__YOUR TASK__. An exact copy of every record, without the pictures, is what should come back.

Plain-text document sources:
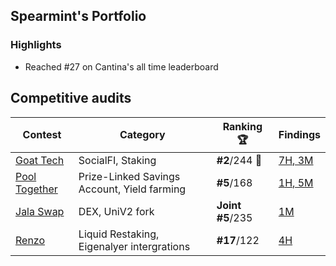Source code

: ## Spearmint's Portfolio 

### Highlights
- Reached #27 on Cantina's all time leaderboard

## Competitive audits

| Contest    |Category                  | Ranking 🏆   | Findings|
|------------|------------------|-----------|----------|
| [Goat Tech](https://cantina.xyz/competitions/f214cf86-cc80-40c0-a70b-e9bb25d7ac80](https://cantina.xyz/competitions/f214cf86-cc80-40c0-a70b-e9bb25d7ac80/leaderboard))| SocialFI, Staking | **#2**/244 🥈| [7H, 3M]()|
| [Pool Together](https://audits.sherlock.xyz/contests/225) | Prize-Linked Savings Account, Yield farming | **#5**/168   | [1H, 5M]()    |
| [Jala Swap ](https://audits.sherlock.xyz/contests/233)| DEX, UniV2 fork |**Joint #5**/235 | [1M]() |
| [Renzo](https://code4rena.com/audits/2024-04-renzo) | Liquid Restaking, Eigenalyer intergrations         | **#17**/122 | [4H]()      |
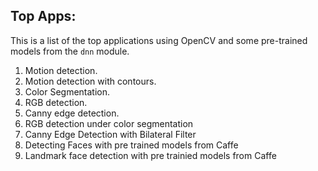 ## Top Apps:

This is a list of the top applications using OpenCV and some pre-trained models from the `dnn` module.

1. Motion detection.
2. Motion detection with contours.
3. Color Segmentation.
4. RGB detection.
5. Canny edge detection.
6. RGB detection under color segmentation
7. Canny Edge Detection with Bilateral Filter
8. Detecting Faces with pre trained models from Caffe
9. Landmark face detection with pre trainied models from Caffe
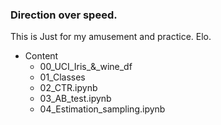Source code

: ### Direction over speed.

This is Just for my amusement and practice.
Elo.

- Content
  * 00_UCI_Iris_&_wine_df
  * 01_Classes
  * 02_CTR.ipynb
  * 03_AB_test.ipynb
  * 04_Estimation_sampling.ipynb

__EXERCISE OUTPUT__.
Source code

: ## Spearmint's Portfolio 

### Highlights
- Reached #27 on Cantina's all time leaderboard

## Competitive audits

| Contest    |Category                  | Ranking 🏆   | Findings|
|------------|------------------|-----------|----------|
| [Goat Tech](https://cantina.xyz/competitions/f214cf86-cc80-40c0-a70b-e9bb25d7ac80](https://cantina.xyz/competitions/f214cf86-cc80-40c0-a70b-e9bb25d7ac80/leaderboard))| SocialFI, Staking | **#2**/244 🥈| [7H, 3M]()|
| [Pool Together](https://audits.sherlock.xyz/contests/225) | Prize-Linked Savings Account, Yield farming | **#5**/168   | [1H, 5M]()    |
| [Jala Swap ](https://audits.sherlock.xyz/contests/233)| DEX, UniV2 fork |**Joint #5**/235 | [1M]() |
| [Renzo](https://code4rena.com/audits/2024-04-renzo) | Liquid Restaking, Eigenalyer intergrations         | **#17**/122 | [4H]()      |
 ## Top Apps:

This is a list of the top applications using OpenCV and some pre-trained models from the `dnn` module.

1. Motion detection.
2. Motion detection with contours.
3. Color Segmentation.
4. RGB detection.
5. Canny edge detection.
6. RGB detection under color segmentation
7. Canny Edge Detection with Bilateral Filter
8. Detecting Faces with pre trained models from Caffe
9. Landmark face detection with pre trainied models from Caffe
Source code

: ### Direction over speed.

This is Just for my amusement and practice.
Elo.

- Content
  * 00_UCI_Iris_&_wine_df
  * 01_Classes
  * 02_CTR.ipynb
  * 03_AB_test.ipynb
  * 04_Estimation_sampling.ipynb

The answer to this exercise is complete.